Cosa spetta a chi assiste un familiare come pensione

Avere una problematica in casa con un familiare disabile è sicuramente una situazione assai particolare e difficile per molti contribuenti. Le norme però aiutano queste situazioni a tal punto che chi assiste un familiare disabile può avere diritto a dei trattamenti previdenziali agevolati. In altri termini un lavoratore che ha in casa un disabile a cui presta assistenza può lasciare il lavoro prima rispetto alla pensione di vecchiaia, e le misure che lo permettono sono due. Infatti sia la Quota 41 che l’APE sociale sono misure che riguardano anche i caregivers.
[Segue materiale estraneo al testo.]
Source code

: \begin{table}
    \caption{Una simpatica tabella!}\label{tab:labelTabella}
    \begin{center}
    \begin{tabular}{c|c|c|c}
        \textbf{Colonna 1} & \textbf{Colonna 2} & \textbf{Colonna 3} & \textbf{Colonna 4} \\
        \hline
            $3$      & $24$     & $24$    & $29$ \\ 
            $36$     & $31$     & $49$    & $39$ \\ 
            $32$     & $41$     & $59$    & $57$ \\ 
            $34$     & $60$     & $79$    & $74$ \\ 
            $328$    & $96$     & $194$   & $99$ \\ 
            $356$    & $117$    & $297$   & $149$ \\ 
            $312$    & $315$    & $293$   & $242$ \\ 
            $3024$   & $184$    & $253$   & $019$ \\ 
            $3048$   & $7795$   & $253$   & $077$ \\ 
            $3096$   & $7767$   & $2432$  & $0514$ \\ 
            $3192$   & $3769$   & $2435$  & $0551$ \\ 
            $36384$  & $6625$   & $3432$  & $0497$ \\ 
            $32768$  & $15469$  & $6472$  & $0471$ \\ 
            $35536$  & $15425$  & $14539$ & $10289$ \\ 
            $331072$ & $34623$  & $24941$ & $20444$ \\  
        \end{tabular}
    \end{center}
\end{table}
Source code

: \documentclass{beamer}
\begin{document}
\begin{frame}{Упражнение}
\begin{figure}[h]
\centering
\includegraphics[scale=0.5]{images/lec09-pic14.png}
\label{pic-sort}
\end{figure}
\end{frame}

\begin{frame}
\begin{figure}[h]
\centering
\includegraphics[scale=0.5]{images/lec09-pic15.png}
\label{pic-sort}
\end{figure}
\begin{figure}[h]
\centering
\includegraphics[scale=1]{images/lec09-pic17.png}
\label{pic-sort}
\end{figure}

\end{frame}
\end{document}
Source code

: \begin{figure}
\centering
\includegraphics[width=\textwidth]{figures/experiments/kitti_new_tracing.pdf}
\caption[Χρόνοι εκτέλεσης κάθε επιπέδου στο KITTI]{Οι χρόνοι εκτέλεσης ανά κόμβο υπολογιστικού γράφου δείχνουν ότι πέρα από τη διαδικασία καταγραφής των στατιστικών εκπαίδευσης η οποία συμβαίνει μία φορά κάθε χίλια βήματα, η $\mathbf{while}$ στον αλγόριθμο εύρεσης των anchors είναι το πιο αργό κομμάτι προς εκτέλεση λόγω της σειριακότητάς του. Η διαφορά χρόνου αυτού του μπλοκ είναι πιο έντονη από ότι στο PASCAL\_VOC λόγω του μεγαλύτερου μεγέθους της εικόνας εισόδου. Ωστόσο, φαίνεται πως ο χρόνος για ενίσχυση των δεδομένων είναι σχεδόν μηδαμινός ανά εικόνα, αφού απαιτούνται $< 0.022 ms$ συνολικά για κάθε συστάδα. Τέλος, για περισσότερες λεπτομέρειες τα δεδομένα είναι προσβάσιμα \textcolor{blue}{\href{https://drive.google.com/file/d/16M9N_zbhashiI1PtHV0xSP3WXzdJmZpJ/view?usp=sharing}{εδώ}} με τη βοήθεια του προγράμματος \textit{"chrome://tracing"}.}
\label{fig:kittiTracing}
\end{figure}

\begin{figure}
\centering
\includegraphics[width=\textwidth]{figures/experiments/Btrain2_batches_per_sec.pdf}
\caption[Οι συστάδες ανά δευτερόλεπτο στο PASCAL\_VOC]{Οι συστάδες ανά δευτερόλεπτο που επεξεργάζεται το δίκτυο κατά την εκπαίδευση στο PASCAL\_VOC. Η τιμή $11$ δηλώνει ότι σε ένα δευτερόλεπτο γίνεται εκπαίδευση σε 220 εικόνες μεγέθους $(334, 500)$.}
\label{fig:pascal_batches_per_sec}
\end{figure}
Cosa spetta a chi assiste un familiare come pensione

Se gli invalidi sono tutelati anche dal punto di vista pensionistico con le pensioni o gli assegni di invalidità, l’indennità di accompagnamento e tutti i benefici della Legge 104, allo stesso modo sono avvantaggiati i familiari del disabile. Parlare di vantaggi e agevolazioni, quando si parla di situazioni altamente negative come possono essere le invalidità, può sembrare una stranezza. Ma in effetti chi è invalido o chi ha a che fare con un parente invalido, qualche vantaggio dal punto di vista previdenziale lo ha. E non necessariamente al diretto interessato, cioè il disabile. Il caregiver è colui che si prende cura di un familiare disabile. E per il caregiver si può uscire dal lavoro prima del previsto. Agevolazioni che vanno nella direzione di consentire al richiedente, di lasciare il lavoro per prestare assistenza al familiare disabile.

L’APE sociale per i caregivers e pensione anticipata

Come i lavori gravosi, oppure i disoccupati o ancora gli invalidi, anche chi assiste un familiare disabile può avere diritto ad uscire dal lavoro con l’APE sociale. In pratica può lasciare il lavoro a 63 anni di età con 30 anni di contributi versati il parente di un disabile purché quest’ultimo sia residente con il primo e purché l’assistenza prestata dal familiare al disabile sia partita da almeno sei mesi prima della data di presentazione della domanda di anticipo pensionistico sociale. Va ricordato che il parente disabile deve avere un grado di invalidità certificato dalle competenti commissioni mediche delle ASL pari o superiore al 74%.

Nessun limite di età per la pensione con Quota 41

Mentre l’APE sociale prevede l’uscita per chi ha compiuto almeno 63 anni di età, la Quota 41 precoci consente le uscite a prescindere da qualsiasi collegamento anagrafico. I caregivers, nelle medesime condizioni che garantiscono l’ingresso nel perimetro dell’APE, possono avere diritto ad uscire con la Quota 41. Ecco quindi cosa spetta a chi assiste un familiare, ma a determinate condizioni. Oltre ad aver iniziato l’assistenza da almeno sei mesi ed oltre al grado di invalidità pari o superiore al 74%, con la Quota 41 bisogna avere come minimo 35 anni di contributi effettivi. E quanto meno un anno deve essere stato versato prima di arrivare a 19 anni di età.